[Records shown — start]
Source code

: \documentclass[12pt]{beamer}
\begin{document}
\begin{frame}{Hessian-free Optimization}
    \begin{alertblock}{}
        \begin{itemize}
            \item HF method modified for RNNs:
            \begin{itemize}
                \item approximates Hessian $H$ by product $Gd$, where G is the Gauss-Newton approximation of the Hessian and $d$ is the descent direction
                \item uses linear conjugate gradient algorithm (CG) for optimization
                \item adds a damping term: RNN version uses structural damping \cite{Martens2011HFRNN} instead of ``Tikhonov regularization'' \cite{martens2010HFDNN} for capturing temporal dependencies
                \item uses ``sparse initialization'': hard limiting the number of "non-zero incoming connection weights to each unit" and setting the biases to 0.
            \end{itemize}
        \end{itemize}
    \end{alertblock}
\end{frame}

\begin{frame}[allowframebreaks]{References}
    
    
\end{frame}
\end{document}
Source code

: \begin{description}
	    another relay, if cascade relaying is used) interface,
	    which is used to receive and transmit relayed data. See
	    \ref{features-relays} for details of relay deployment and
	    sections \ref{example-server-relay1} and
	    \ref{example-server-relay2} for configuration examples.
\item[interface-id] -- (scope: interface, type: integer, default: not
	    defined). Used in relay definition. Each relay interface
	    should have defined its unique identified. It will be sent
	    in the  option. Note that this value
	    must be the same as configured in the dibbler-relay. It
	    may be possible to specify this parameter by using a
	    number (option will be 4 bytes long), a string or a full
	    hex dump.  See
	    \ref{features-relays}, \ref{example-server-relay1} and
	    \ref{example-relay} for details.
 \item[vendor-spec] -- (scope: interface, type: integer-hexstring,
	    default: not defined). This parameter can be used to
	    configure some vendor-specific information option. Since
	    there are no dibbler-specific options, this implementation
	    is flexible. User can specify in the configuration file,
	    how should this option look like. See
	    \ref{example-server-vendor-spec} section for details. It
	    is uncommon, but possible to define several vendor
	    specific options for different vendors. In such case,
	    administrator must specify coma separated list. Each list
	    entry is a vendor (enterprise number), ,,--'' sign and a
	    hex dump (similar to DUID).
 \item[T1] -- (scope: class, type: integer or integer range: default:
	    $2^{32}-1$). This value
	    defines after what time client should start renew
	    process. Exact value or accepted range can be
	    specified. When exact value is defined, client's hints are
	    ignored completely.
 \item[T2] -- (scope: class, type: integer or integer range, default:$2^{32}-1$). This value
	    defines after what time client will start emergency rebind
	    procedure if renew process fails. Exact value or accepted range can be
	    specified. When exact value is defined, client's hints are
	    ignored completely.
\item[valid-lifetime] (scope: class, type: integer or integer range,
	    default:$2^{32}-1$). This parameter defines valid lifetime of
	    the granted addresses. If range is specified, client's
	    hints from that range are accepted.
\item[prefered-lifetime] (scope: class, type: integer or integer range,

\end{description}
[Records shown — finish]
Exercise objective ▸
The records above are to be repeated in full, word for word.

Result of this exercise ▸
Source code

: \documentclass[12pt]{beamer}
\begin{document}
\begin{frame}{Hessian-free Optimization}
    \begin{alertblock}{}
        \begin{itemize}
            \item HF method modified for RNNs:
            \begin{itemize}
                \item approximates Hessian $H$ by product $Gd$, where G is the Gauss-Newton approximation of the Hessian and $d$ is the descent direction
                \item uses linear conjugate gradient algorithm (CG) for optimization
                \item adds a damping term: RNN version uses structural damping \cite{Martens2011HFRNN} instead of ``Tikhonov regularization'' \cite{martens2010HFDNN} for capturing temporal dependencies
                \item uses ``sparse initialization'': hard limiting the number of "non-zero incoming connection weights to each unit" and setting the biases to 0.
            \end{itemize}
        \end{itemize}
    \end{alertblock}
\end{frame}

\begin{frame}[allowframebreaks]{References}
    
    
\end{frame}
\end{document}
Source code

: \begin{description}
	    another relay, if cascade relaying is used) interface,
	    which is used to receive and transmit relayed data. See
	    \ref{features-relays} for details of relay deployment and
	    sections \ref{example-server-relay1} and
	    \ref{example-server-relay2} for configuration examples.
\item[interface-id] -- (scope: interface, type: integer, default: not
	    defined). Used in relay definition. Each relay interface
	    should have defined its unique identified. It will be sent
	    in the  option. Note that this value
	    must be the same as configured in the dibbler-relay. It
	    may be possible to specify this parameter by using a
	    number (option will be 4 bytes long), a string or a full
	    hex dump.  See
	    \ref{features-relays}, \ref{example-server-relay1} and
	    \ref{example-relay} for details.
 \item[vendor-spec] -- (scope: interface, type: integer-hexstring,
	    default: not defined). This parameter can be used to
	    configure some vendor-specific information option. Since
	    there are no dibbler-specific options, this implementation
	    is flexible. User can specify in the configuration file,
	    how should this option look like. See
	    \ref{example-server-vendor-spec} section for details. It
	    is uncommon, but possible to define several vendor
	    specific options for different vendors. In such case,
	    administrator must specify coma separated list. Each list
	    entry is a vendor (enterprise number), ,,--'' sign and a
	    hex dump (similar to DUID).
 \item[T1] -- (scope: class, type: integer or integer range: default:
	    $2^{32}-1$). This value
	    defines after what time client should start renew
	    process. Exact value or accepted range can be
	    specified. When exact value is defined, client's hints are
	    ignored completely.
 \item[T2] -- (scope: class, type: integer or integer range, default:$2^{32}-1$). This value
	    defines after what time client will start emergency rebind
	    procedure if renew process fails. Exact value or accepted range can be
	    specified. When exact value is defined, client's hints are
	    ignored completely.
\item[valid-lifetime] (scope: class, type: integer or integer range,
	    default:$2^{32}-1$). This parameter defines valid lifetime of
	    the granted addresses. If range is specified, client's
	    hints from that range are accepted.
\item[prefered-lifetime] (scope: class, type: integer or integer range,

\end{description}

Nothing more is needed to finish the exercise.